• **PROBLEM STATEMENT**
Write out only the final part of the records below. It begins with the line that contains "To analyse the" and ends with the last line.

• **PROVIDED RECORDS**
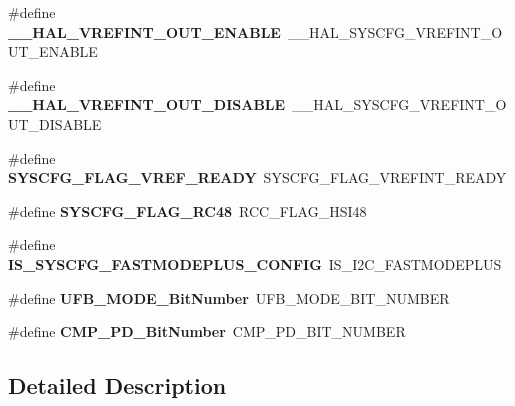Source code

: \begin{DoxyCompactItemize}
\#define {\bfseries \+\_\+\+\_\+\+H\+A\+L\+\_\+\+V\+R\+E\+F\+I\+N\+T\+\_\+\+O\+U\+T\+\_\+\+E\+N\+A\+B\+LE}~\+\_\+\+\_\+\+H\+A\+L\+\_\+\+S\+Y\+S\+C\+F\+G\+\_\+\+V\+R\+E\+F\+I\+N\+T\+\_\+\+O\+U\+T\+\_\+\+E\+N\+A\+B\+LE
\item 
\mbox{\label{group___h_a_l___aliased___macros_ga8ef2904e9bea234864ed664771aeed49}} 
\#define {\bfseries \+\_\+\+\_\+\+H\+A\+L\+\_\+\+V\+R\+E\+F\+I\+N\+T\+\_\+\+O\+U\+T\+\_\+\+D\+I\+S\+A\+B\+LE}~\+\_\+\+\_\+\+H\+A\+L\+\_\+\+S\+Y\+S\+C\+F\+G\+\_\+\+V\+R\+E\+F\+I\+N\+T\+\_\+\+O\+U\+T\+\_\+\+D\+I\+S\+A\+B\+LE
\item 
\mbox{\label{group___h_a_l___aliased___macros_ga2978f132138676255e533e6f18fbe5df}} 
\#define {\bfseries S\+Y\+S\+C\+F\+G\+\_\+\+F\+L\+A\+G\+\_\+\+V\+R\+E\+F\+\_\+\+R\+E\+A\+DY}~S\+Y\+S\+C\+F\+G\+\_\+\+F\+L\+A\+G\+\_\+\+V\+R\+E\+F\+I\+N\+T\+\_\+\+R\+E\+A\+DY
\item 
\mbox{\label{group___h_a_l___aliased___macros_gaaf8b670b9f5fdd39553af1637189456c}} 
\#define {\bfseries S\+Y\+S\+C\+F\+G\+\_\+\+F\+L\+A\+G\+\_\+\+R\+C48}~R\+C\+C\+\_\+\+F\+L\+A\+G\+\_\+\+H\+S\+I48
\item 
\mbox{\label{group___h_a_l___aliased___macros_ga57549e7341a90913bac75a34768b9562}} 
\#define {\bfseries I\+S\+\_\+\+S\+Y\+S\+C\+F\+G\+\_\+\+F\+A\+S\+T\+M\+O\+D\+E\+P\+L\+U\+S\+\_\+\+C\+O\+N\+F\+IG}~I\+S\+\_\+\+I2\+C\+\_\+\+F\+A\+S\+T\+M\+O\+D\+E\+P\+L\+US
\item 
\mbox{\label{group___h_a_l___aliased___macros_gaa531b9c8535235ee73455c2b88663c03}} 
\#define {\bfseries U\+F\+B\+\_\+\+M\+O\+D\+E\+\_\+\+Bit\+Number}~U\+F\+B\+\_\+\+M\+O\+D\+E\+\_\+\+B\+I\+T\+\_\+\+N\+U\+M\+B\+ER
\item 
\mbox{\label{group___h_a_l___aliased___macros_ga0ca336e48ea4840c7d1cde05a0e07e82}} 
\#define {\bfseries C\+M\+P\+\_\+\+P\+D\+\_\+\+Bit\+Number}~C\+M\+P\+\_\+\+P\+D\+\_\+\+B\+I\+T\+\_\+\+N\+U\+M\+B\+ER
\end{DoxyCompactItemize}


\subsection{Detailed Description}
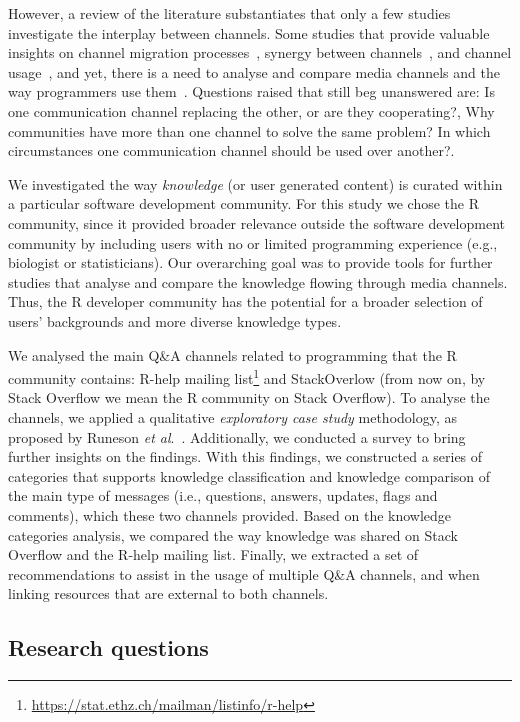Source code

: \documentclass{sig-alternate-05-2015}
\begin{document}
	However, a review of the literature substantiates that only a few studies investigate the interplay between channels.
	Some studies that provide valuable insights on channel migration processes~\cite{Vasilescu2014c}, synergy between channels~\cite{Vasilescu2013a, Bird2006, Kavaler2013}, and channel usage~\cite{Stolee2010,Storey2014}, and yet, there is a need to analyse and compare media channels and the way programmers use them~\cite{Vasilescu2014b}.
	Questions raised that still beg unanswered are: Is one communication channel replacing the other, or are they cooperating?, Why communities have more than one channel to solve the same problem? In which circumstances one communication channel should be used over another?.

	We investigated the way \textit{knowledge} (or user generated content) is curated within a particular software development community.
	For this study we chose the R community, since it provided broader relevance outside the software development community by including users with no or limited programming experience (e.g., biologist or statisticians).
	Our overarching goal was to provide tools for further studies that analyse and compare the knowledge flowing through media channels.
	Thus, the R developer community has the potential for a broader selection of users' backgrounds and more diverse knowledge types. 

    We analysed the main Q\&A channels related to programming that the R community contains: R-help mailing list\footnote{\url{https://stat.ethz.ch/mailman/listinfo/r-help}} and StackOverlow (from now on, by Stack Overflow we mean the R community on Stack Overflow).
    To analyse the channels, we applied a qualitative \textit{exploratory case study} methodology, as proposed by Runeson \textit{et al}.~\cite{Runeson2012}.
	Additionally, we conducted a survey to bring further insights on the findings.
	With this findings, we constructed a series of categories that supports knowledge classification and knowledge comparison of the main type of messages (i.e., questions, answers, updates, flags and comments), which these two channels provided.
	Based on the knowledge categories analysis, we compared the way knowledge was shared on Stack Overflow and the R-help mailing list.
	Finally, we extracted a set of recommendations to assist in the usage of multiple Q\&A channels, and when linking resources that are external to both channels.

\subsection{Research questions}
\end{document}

• **TASK RESULT**
    To analyse the channels, we applied a qualitative \textit{exploratory case study} methodology, as proposed by Runeson \textit{et al}.~\cite{Runeson2012}.
	Additionally, we conducted a survey to bring further insights on the findings.
	With this findings, we constructed a series of categories that supports knowledge classification and knowledge comparison of the main type of messages (i.e., questions, answers, updates, flags and comments), which these two channels provided.
	Based on the knowledge categories analysis, we compared the way knowledge was shared on Stack Overflow and the R-help mailing list.
	Finally, we extracted a set of recommendations to assist in the usage of multiple Q\&A channels, and when linking resources that are external to both channels.

\subsection{Research questions}
\end{document}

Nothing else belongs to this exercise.